THE TASK: What you give back should be only the lines from the one holding "internal class XmlResult : ActionResult" through the final line of the records, each reproduced exactly.

(Items listed in a dataset)
____
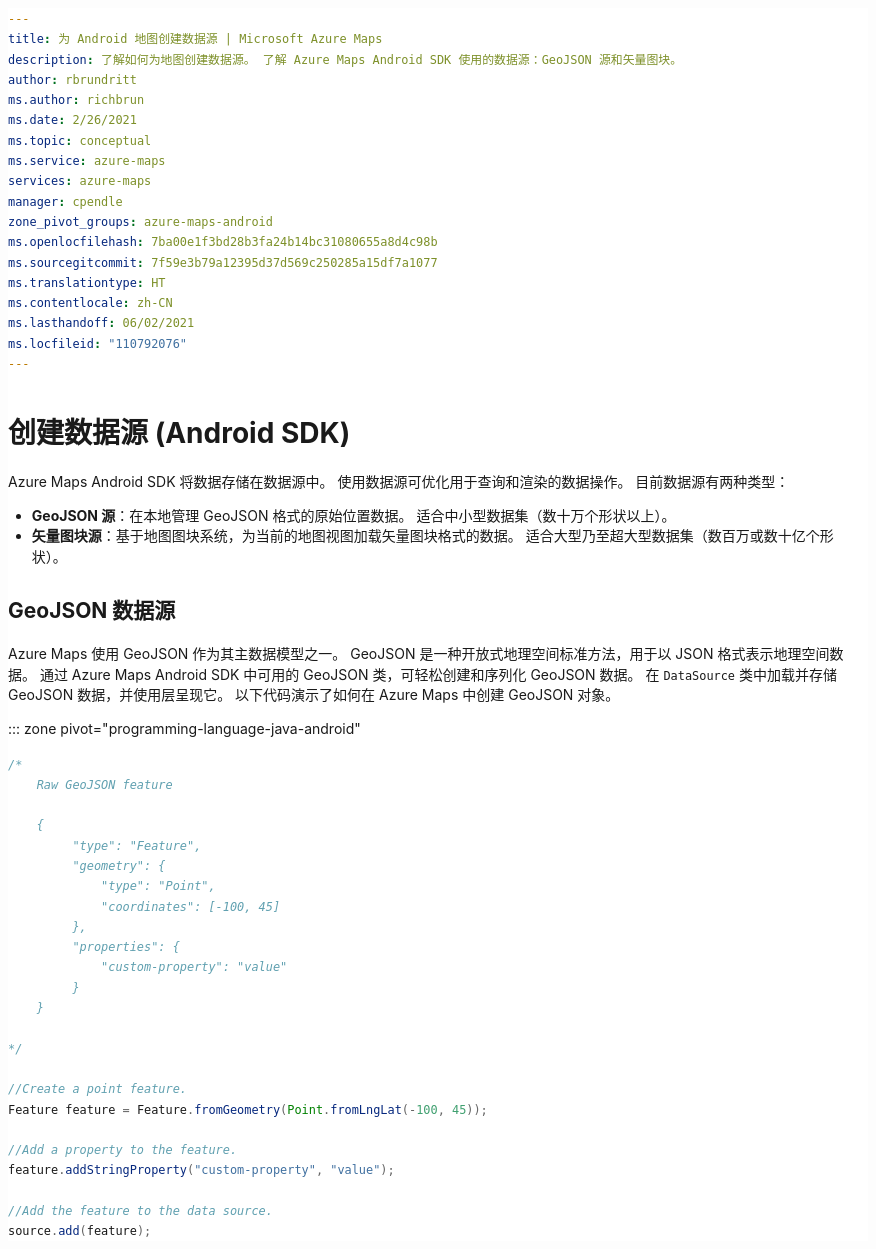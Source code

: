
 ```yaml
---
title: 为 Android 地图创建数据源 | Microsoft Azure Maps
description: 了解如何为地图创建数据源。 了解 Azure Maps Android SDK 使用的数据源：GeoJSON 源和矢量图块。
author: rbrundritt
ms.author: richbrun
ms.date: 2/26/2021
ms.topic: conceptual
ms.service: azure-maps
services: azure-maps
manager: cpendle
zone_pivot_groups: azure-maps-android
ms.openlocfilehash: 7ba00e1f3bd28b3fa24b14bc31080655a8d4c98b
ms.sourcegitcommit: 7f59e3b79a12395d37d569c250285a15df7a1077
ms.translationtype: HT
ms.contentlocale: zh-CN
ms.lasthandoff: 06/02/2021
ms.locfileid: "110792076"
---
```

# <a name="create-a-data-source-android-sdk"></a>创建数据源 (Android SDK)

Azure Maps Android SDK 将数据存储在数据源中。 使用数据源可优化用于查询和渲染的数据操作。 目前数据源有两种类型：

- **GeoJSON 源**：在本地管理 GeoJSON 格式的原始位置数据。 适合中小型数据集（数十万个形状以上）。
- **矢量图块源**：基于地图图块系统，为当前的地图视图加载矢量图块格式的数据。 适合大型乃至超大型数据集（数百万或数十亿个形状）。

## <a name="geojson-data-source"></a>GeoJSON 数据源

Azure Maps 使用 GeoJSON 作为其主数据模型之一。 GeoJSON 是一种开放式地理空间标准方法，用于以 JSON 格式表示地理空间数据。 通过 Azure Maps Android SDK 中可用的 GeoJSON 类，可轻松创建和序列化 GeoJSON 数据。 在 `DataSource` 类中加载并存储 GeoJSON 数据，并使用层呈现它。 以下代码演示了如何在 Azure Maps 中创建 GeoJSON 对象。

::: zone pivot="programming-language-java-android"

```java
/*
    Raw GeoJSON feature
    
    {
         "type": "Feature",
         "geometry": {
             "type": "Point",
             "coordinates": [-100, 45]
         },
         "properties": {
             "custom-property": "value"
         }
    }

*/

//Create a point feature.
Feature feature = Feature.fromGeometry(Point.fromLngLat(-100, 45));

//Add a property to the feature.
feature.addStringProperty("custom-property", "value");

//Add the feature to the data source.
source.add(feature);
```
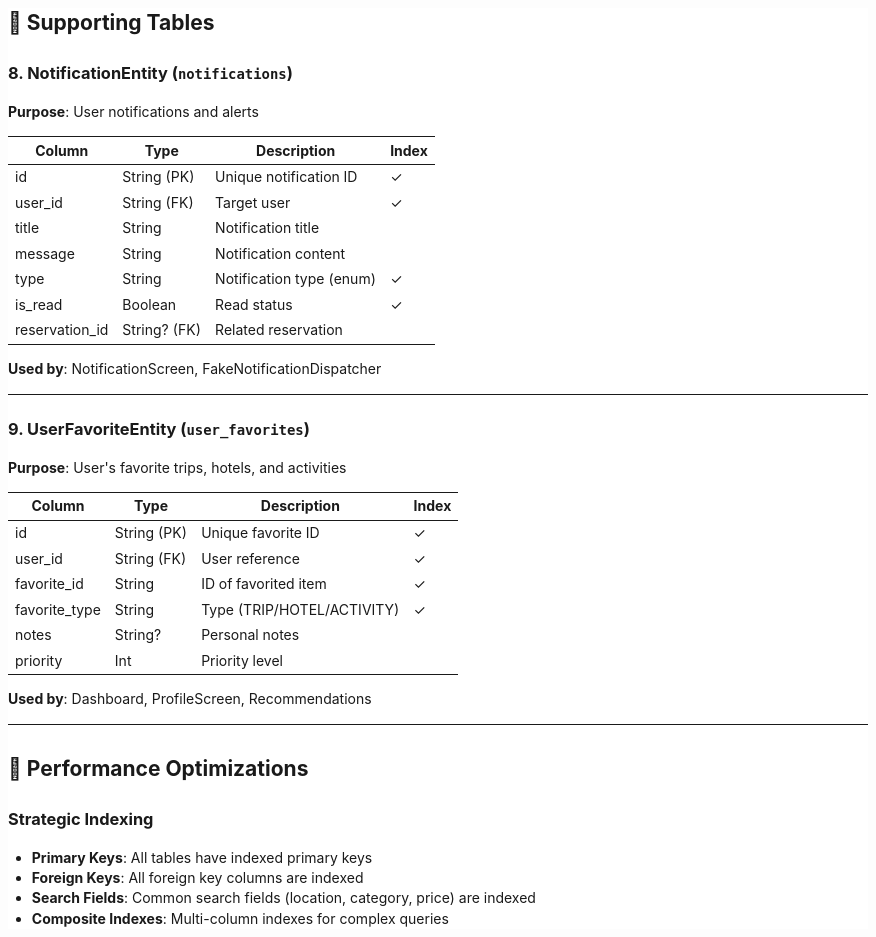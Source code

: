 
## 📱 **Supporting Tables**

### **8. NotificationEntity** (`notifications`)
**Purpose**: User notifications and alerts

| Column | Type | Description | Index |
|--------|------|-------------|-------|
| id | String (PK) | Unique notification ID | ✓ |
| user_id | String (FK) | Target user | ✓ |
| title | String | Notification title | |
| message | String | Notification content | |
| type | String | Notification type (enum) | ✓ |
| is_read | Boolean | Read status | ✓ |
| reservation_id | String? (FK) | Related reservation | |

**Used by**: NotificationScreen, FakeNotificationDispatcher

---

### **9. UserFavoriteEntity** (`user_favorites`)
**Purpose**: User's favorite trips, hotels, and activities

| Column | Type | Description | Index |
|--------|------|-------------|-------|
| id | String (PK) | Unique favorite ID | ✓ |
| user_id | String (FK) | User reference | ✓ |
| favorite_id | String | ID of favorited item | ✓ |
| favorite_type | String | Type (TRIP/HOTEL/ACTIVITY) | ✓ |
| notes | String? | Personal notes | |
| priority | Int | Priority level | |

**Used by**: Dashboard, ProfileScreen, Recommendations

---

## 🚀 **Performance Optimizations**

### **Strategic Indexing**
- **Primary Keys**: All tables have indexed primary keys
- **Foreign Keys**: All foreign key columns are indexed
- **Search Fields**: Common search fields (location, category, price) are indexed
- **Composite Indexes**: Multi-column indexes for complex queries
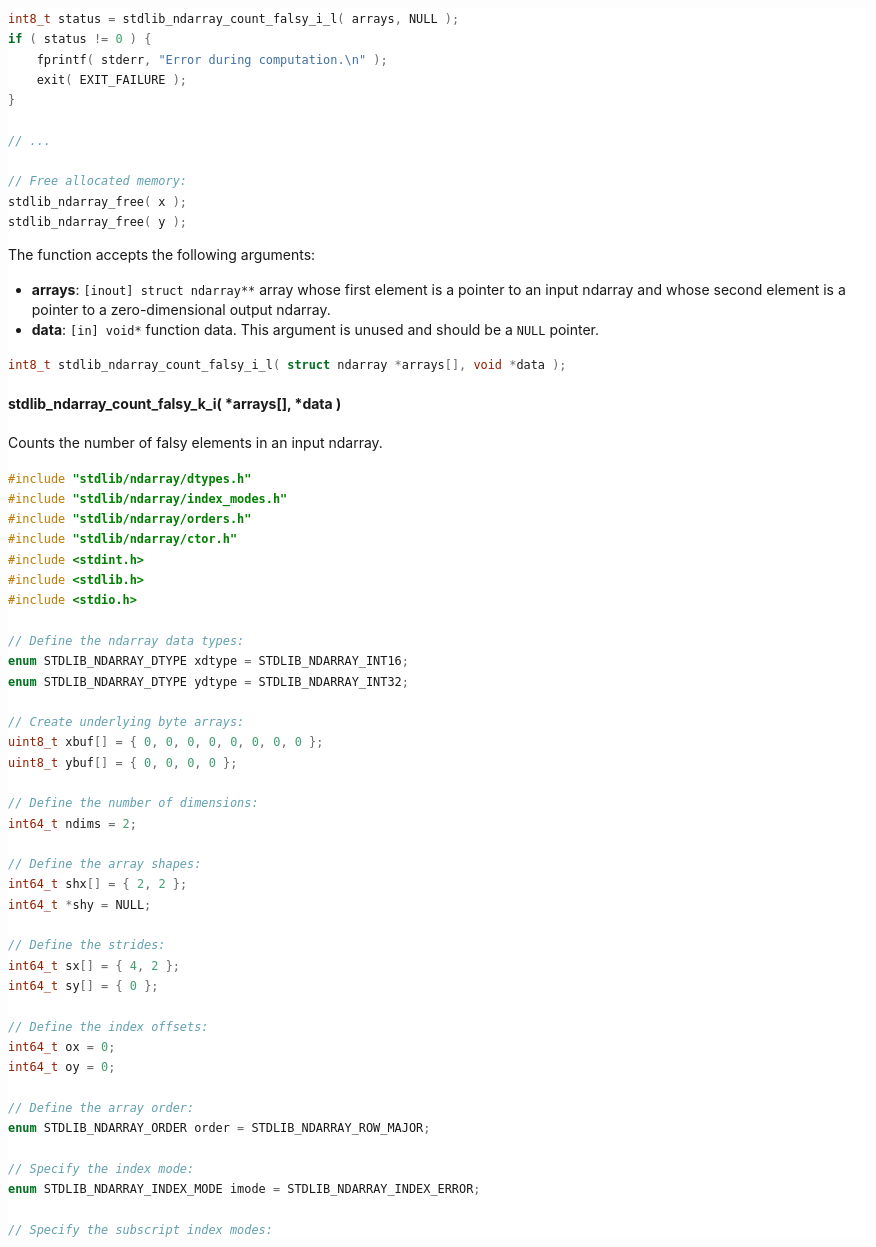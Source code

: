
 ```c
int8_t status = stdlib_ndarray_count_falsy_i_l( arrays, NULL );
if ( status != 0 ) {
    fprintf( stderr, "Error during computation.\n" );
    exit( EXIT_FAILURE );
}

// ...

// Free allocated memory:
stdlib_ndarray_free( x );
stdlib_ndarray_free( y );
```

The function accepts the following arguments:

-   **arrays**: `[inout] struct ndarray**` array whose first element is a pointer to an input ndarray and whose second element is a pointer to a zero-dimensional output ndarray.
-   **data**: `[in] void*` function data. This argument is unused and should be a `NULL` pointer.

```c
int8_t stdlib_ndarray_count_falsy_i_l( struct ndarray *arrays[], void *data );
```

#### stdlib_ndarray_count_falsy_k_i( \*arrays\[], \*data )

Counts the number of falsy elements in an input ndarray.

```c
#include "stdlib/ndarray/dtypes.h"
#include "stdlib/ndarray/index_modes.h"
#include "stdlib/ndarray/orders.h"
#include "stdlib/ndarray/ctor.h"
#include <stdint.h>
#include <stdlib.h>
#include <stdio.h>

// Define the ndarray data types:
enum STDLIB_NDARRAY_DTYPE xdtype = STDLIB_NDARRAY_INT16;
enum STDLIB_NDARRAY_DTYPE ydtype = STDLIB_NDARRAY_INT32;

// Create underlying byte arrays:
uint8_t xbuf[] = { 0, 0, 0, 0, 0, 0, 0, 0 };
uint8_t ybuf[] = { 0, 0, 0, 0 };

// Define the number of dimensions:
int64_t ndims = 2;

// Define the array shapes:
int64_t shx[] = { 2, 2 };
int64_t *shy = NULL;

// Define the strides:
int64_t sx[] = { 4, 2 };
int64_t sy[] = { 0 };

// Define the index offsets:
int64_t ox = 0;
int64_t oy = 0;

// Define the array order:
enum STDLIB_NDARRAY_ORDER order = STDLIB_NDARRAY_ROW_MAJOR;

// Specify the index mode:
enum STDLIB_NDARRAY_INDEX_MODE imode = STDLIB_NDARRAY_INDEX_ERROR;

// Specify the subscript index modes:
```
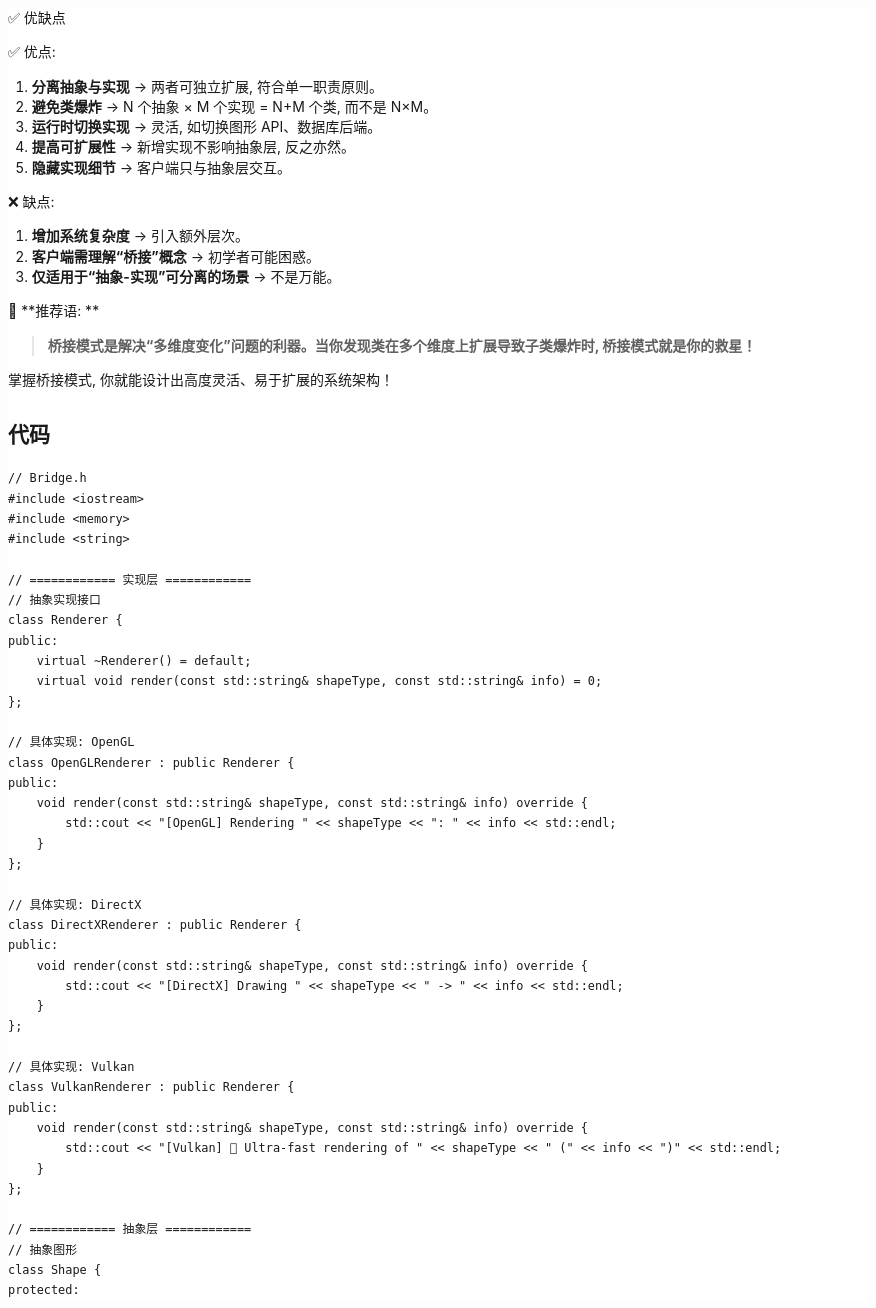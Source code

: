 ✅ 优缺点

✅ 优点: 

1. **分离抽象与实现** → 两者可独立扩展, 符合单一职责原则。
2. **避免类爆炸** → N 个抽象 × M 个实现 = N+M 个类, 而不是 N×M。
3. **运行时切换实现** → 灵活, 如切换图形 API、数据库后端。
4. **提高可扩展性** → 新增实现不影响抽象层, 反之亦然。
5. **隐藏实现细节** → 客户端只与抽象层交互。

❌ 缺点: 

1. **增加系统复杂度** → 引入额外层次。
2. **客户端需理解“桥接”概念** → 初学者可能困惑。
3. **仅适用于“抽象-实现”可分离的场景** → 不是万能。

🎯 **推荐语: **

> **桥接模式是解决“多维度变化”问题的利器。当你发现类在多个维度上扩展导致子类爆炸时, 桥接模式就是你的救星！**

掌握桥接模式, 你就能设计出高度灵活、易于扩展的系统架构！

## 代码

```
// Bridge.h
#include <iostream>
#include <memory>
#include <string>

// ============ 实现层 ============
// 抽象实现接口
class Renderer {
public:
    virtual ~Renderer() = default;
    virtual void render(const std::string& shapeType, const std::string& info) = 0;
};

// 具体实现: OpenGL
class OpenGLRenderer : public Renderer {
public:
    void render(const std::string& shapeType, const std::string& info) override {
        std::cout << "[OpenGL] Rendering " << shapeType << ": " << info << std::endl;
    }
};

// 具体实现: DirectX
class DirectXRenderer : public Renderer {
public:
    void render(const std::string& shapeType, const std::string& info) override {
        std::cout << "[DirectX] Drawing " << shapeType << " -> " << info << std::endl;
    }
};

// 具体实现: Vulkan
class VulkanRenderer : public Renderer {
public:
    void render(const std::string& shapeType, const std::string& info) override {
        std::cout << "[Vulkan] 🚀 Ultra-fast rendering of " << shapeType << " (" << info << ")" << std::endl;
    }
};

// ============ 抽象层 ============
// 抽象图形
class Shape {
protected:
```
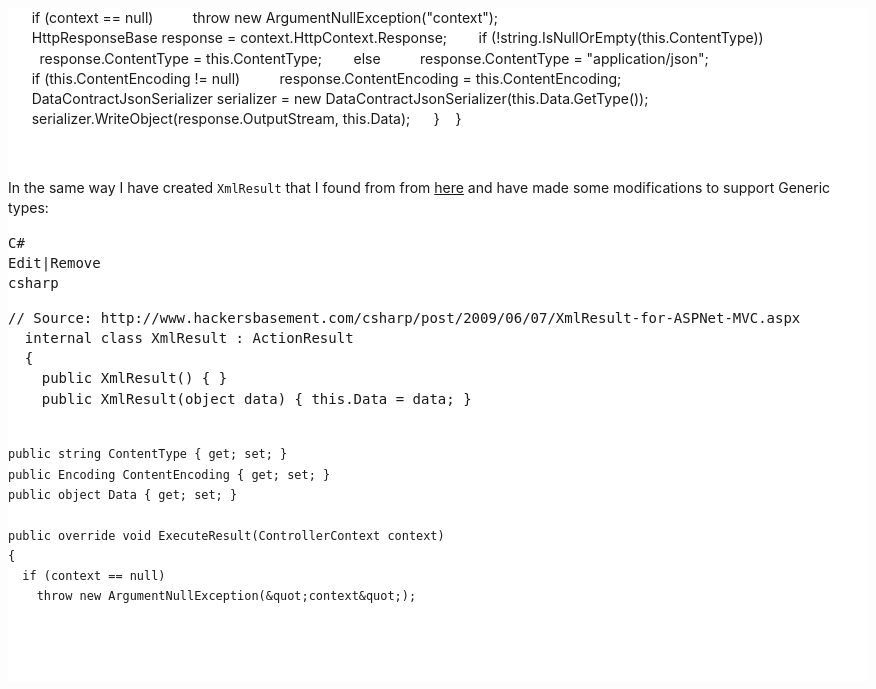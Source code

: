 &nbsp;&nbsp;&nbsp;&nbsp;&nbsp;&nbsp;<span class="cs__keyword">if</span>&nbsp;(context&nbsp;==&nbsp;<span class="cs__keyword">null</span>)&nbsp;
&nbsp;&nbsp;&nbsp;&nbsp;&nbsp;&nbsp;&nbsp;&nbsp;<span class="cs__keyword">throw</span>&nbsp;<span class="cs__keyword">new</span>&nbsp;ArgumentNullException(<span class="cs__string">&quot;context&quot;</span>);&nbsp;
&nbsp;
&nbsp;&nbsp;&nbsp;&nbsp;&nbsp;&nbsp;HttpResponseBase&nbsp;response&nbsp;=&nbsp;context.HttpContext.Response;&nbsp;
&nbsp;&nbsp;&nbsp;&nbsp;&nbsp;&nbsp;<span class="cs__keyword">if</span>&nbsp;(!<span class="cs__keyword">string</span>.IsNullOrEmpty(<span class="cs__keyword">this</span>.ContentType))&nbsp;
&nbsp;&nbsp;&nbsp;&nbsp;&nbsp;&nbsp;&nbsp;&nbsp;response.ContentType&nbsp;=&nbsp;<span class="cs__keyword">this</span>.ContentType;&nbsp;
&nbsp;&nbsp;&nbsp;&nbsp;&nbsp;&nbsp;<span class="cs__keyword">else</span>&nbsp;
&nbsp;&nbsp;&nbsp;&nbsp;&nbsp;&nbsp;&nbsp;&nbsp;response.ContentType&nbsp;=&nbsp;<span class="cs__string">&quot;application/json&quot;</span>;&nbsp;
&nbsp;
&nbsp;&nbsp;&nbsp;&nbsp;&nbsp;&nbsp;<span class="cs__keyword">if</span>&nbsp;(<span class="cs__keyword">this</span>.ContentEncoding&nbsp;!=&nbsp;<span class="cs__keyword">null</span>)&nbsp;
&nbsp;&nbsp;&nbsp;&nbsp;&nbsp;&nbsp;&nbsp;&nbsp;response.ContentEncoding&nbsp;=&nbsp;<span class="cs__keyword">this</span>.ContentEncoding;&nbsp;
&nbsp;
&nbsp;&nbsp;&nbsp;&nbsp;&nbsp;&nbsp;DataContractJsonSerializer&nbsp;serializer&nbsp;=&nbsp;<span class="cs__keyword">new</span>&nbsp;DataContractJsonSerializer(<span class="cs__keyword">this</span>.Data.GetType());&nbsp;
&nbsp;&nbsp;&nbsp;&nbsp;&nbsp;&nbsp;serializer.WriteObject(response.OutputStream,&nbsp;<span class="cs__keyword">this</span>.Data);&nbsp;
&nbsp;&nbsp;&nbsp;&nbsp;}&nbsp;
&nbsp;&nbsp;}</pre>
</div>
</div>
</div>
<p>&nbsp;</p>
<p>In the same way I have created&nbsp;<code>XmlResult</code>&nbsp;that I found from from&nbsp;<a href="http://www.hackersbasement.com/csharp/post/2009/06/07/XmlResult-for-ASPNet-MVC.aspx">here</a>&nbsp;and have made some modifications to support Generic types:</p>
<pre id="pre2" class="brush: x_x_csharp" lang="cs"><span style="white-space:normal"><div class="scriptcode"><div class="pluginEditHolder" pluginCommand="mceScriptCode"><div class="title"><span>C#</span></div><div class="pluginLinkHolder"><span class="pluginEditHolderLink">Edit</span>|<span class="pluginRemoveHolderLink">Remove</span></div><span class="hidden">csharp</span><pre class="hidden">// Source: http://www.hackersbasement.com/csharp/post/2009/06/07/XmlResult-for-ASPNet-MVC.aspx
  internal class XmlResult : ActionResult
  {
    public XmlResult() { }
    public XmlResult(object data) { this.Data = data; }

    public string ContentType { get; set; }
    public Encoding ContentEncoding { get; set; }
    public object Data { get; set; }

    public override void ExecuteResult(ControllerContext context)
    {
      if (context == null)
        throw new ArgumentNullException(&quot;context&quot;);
____
TASK SOLUTION:
  internal class XmlResult : ActionResult
  {
    public XmlResult() { }
    public XmlResult(object data) { this.Data = data; }

    public string ContentType { get; set; }
    public Encoding ContentEncoding { get; set; }
    public object Data { get; set; }

    public override void ExecuteResult(ControllerContext context)
    {
      if (context == null)
        throw new ArgumentNullException(&quot;context&quot;);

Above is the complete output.